Your task » With the pictures left out, repeat every entry that follows exactly.

== Segment start ==

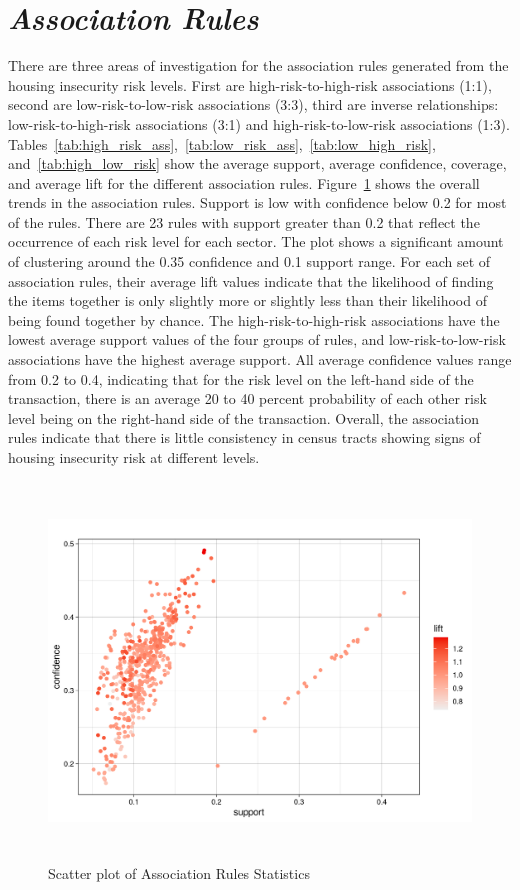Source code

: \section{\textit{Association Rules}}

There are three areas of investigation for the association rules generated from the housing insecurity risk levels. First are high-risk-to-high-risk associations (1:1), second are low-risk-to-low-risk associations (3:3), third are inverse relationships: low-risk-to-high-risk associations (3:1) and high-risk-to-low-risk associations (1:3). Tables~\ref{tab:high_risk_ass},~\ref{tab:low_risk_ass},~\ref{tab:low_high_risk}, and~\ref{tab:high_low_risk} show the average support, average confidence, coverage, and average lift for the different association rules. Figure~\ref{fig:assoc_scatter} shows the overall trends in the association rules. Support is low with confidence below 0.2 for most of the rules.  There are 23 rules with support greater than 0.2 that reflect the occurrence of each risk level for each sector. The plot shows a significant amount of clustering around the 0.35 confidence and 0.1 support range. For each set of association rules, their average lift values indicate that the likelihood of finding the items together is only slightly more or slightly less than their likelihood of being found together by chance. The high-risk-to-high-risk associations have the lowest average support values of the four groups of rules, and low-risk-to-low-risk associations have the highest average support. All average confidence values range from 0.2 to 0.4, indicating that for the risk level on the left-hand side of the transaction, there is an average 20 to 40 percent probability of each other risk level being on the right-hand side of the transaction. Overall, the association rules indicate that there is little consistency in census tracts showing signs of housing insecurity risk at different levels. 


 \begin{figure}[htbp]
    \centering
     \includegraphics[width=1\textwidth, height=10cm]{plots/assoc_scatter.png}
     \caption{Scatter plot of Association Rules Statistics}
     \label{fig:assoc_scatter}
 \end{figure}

== Segment end ==

Answer space »
Source code

: \section{\textit{Association Rules}}

There are three areas of investigation for the association rules generated from the housing insecurity risk levels. First are high-risk-to-high-risk associations (1:1), second are low-risk-to-low-risk associations (3:3), third are inverse relationships: low-risk-to-high-risk associations (3:1) and high-risk-to-low-risk associations (1:3). Tables~\ref{tab:high_risk_ass},~\ref{tab:low_risk_ass},~\ref{tab:low_high_risk}, and~\ref{tab:high_low_risk} show the average support, average confidence, coverage, and average lift for the different association rules. Figure~\ref{fig:assoc_scatter} shows the overall trends in the association rules. Support is low with confidence below 0.2 for most of the rules.  There are 23 rules with support greater than 0.2 that reflect the occurrence of each risk level for each sector. The plot shows a significant amount of clustering around the 0.35 confidence and 0.1 support range. For each set of association rules, their average lift values indicate that the likelihood of finding the items together is only slightly more or slightly less than their likelihood of being found together by chance. The high-risk-to-high-risk associations have the lowest average support values of the four groups of rules, and low-risk-to-low-risk associations have the highest average support. All average confidence values range from 0.2 to 0.4, indicating that for the risk level on the left-hand side of the transaction, there is an average 20 to 40 percent probability of each other risk level being on the right-hand side of the transaction. Overall, the association rules indicate that there is little consistency in census tracts showing signs of housing insecurity risk at different levels. 


 \begin{figure}[htbp]
    \centering
     \includegraphics[width=1\textwidth, height=10cm]{plots/assoc_scatter.png}
     \caption{Scatter plot of Association Rules Statistics}
     \label{fig:assoc_scatter}
 \end{figure}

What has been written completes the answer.